§ Task goal:
Give again the line that contains "- 流失风险标签：基于R评分+投诉次数（高风险/关注/稳定）" and every line after it to the end of the records. Keep them exactly as they are and add nothing.

§ Data records:

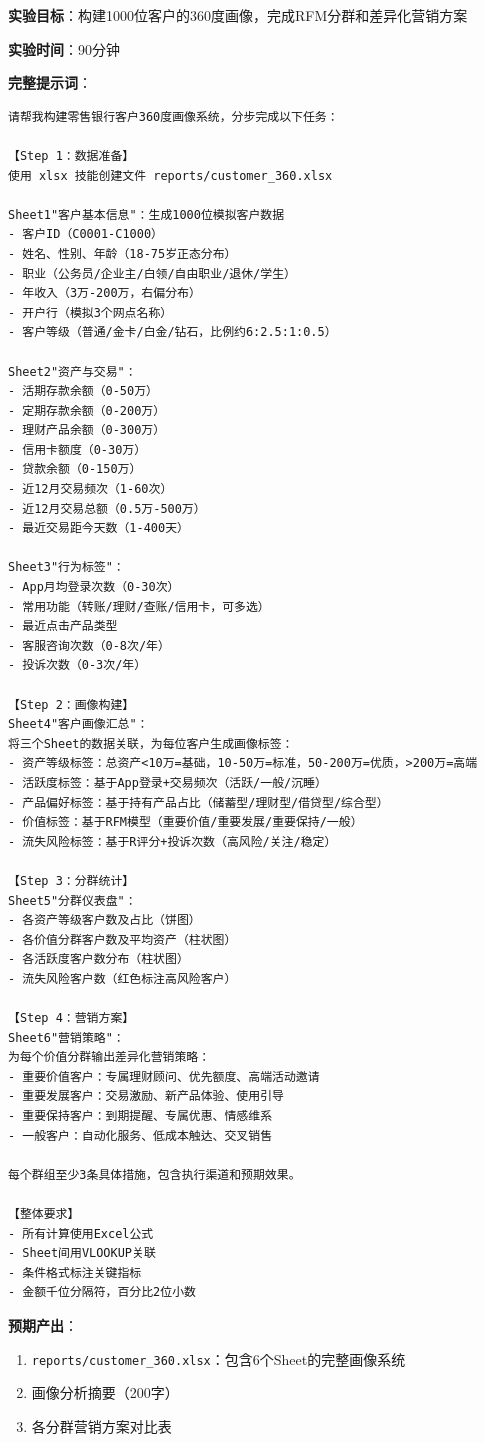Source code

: \begin{exercisebox}

\textbf{实验目标}：构建1000位客户的360度画像，完成RFM分群和差异化营销方案

\textbf{实验时间}：90分钟

\textbf{完整提示词}：

\begin{lstlisting}
请帮我构建零售银行客户360度画像系统，分步完成以下任务：

【Step 1：数据准备】
使用 xlsx 技能创建文件 reports/customer_360.xlsx

Sheet1"客户基本信息"：生成1000位模拟客户数据
- 客户ID（C0001-C1000）
- 姓名、性别、年龄（18-75岁正态分布）
- 职业（公务员/企业主/白领/自由职业/退休/学生）
- 年收入（3万-200万，右偏分布）
- 开户行（模拟3个网点名称）
- 客户等级（普通/金卡/白金/钻石，比例约6:2.5:1:0.5）

Sheet2"资产与交易"：
- 活期存款余额（0-50万）
- 定期存款余额（0-200万）
- 理财产品余额（0-300万）
- 信用卡额度（0-30万）
- 贷款余额（0-150万）
- 近12月交易频次（1-60次）
- 近12月交易总额（0.5万-500万）
- 最近交易距今天数（1-400天）

Sheet3"行为标签"：
- App月均登录次数（0-30次）
- 常用功能（转账/理财/查账/信用卡，可多选）
- 最近点击产品类型
- 客服咨询次数（0-8次/年）
- 投诉次数（0-3次/年）

【Step 2：画像构建】
Sheet4"客户画像汇总"：
将三个Sheet的数据关联，为每位客户生成画像标签：
- 资产等级标签：总资产<10万=基础，10-50万=标准，50-200万=优质，>200万=高端
- 活跃度标签：基于App登录+交易频次（活跃/一般/沉睡）
- 产品偏好标签：基于持有产品占比（储蓄型/理财型/借贷型/综合型）
- 价值标签：基于RFM模型（重要价值/重要发展/重要保持/一般）
- 流失风险标签：基于R评分+投诉次数（高风险/关注/稳定）

【Step 3：分群统计】
Sheet5"分群仪表盘"：
- 各资产等级客户数及占比（饼图）
- 各价值分群客户数及平均资产（柱状图）
- 各活跃度客户数分布（柱状图）
- 流失风险客户数（红色标注高风险客户）

【Step 4：营销方案】
Sheet6"营销策略"：
为每个价值分群输出差异化营销策略：
- 重要价值客户：专属理财顾问、优先额度、高端活动邀请
- 重要发展客户：交易激励、新产品体验、使用引导
- 重要保持客户：到期提醒、专属优惠、情感维系
- 一般客户：自动化服务、低成本触达、交叉销售

每个群组至少3条具体措施，包含执行渠道和预期效果。

【整体要求】
- 所有计算使用Excel公式
- Sheet间用VLOOKUP关联
- 条件格式标注关键指标
- 金额千位分隔符，百分比2位小数
\end{lstlisting}

\textbf{预期产出}：
\begin{enumerate}[leftmargin=2em]
  \item \texttt{reports/customer\_360.xlsx}：包含6个Sheet的完整画像系统
  \item 画像分析摘要（200字）
  \item 各分群营销方案对比表
\end{enumerate}

\end{exercisebox}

§ Written solution:
- 流失风险标签：基于R评分+投诉次数（高风险/关注/稳定）

【Step 3：分群统计】
Sheet5"分群仪表盘"：
- 各资产等级客户数及占比（饼图）
- 各价值分群客户数及平均资产（柱状图）
- 各活跃度客户数分布（柱状图）
- 流失风险客户数（红色标注高风险客户）

【Step 4：营销方案】
Sheet6"营销策略"：
为每个价值分群输出差异化营销策略：
- 重要价值客户：专属理财顾问、优先额度、高端活动邀请
- 重要发展客户：交易激励、新产品体验、使用引导
- 重要保持客户：到期提醒、专属优惠、情感维系
- 一般客户：自动化服务、低成本触达、交叉销售

每个群组至少3条具体措施，包含执行渠道和预期效果。

【整体要求】
- 所有计算使用Excel公式
- Sheet间用VLOOKUP关联
- 条件格式标注关键指标
- 金额千位分隔符，百分比2位小数
\end{lstlisting}

\textbf{预期产出}：
\begin{enumerate}[leftmargin=2em]
  \item \texttt{reports/customer\_360.xlsx}：包含6个Sheet的完整画像系统
  \item 画像分析摘要（200字）
  \item 各分群营销方案对比表
\end{enumerate}

\end{exercisebox}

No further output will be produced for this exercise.